There’s this type of conversation or maybe it’s posturing within conversation, I’ve been in SO many conversations like this. They’re SO tiresome. I hope I never have to be in another one, though I expect that I’ll continue to be in them for the foreseeable future. That sucks. Anyway, in this conversation/posture a person – who usually thinks they are expressing a political perspective – says something which amounts to more or less the following:

“You know what sucks? A lot of stuff, maybe even everything. You know what’d be good? If stuff stopped sucking so much, or maybe even if everything that sucks stopped sucking. Someone should do something about that, someone should make everything stop sucking. It sucks that no one is stopping everything from sucking. People may try to make things stop sucking but things still suck. That sucks. The attempts to make stuff not suck? Those attempts suck. It’d be awesome if someone would so something awesome but right now everything basically sucks.”

Aside from my flippant tone, I think people who say this are basically right in the content of what they say but their speech as an action is wrong, in a different sense of right and wrong. It’s a correct or at least partially correct analysis expressed in a way which makes the ostensible goal of that analysis less likely rather than more likely.

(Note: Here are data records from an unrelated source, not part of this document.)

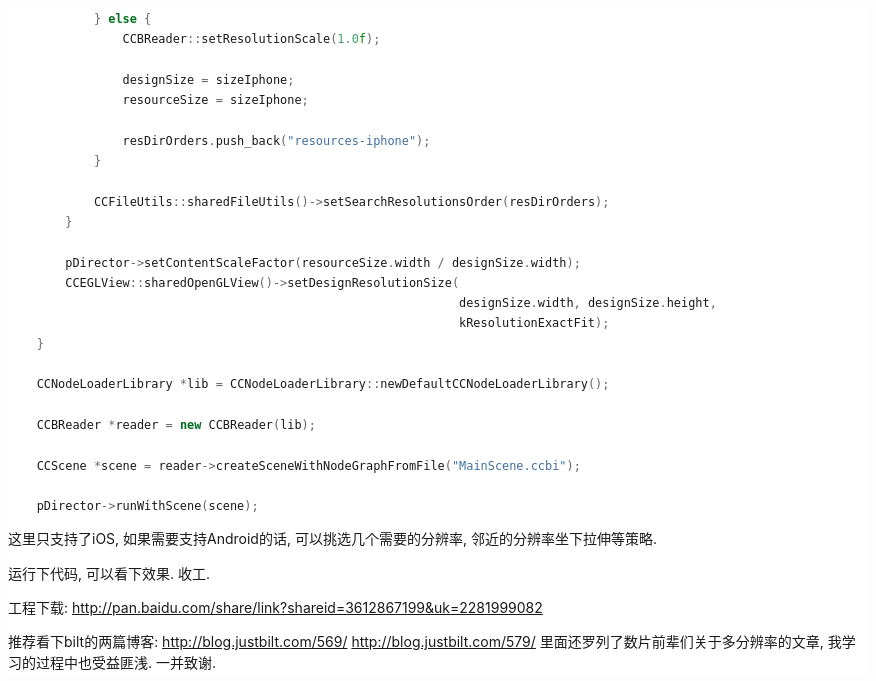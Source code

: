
 ``` cpp AppDelegate.cpp 
            } else {
                CCBReader::setResolutionScale(1.0f);

                designSize = sizeIphone;
                resourceSize = sizeIphone;
                
                resDirOrders.push_back("resources-iphone");
            }
            
            CCFileUtils::sharedFileUtils()->setSearchResolutionsOrder(resDirOrders);
        }
        
        pDirector->setContentScaleFactor(resourceSize.width / designSize.width);
        CCEGLView::sharedOpenGLView()->setDesignResolutionSize(
                                                               designSize.width, designSize.height,
                                                               kResolutionExactFit);
    }
    
    CCNodeLoaderLibrary *lib = CCNodeLoaderLibrary::newDefaultCCNodeLoaderLibrary();
    
    CCBReader *reader = new CCBReader(lib);
    
    CCScene *scene = reader->createSceneWithNodeGraphFromFile("MainScene.ccbi");
    
    pDirector->runWithScene(scene);
```
这里只支持了iOS, 如果需要支持Android的话, 可以挑选几个需要的分辨率, 邻近的分辨率坐下拉伸等策略.

运行下代码, 可以看下效果. 收工.


工程下载: http://pan.baidu.com/share/link?shareid=3612867199&uk=2281999082

推荐看下bilt的两篇博客: http://blog.justbilt.com/569/ http://blog.justbilt.com/579/ 里面还罗列了数片前辈们关于多分辨率的文章, 我学习的过程中也受益匪浅. 
一并致谢.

Here’s another way to put this. Things are imperfect, including efforts to make stuff closer to perfect. We can always emphasize the distance between anything that happens and the perfection that it fails to achieve and we’ll be right every time, but I think that emphasis does not get us any closer to perfect. It keeps us as far away as we are now. A better way to proceed in my opinion is to acknowledge imperfection (and yes, be angry about it) but to emphasize the small steps that have occurred and to emphasize concrete details about further potential steps. And I don’t mean possible steps or “someone ought to, it’d be cool if…” steps, I mean clear plans that one actually intends to work on. We can either live within the perpetual gap between present and perfect or we can try to draw inspiration between the occasional small – and sadly often temporary – step from present to just a bit more perfect, in the hope that this will help us continue to take steps. The first is not political. But it is stupid and masochistic and self-indulgent.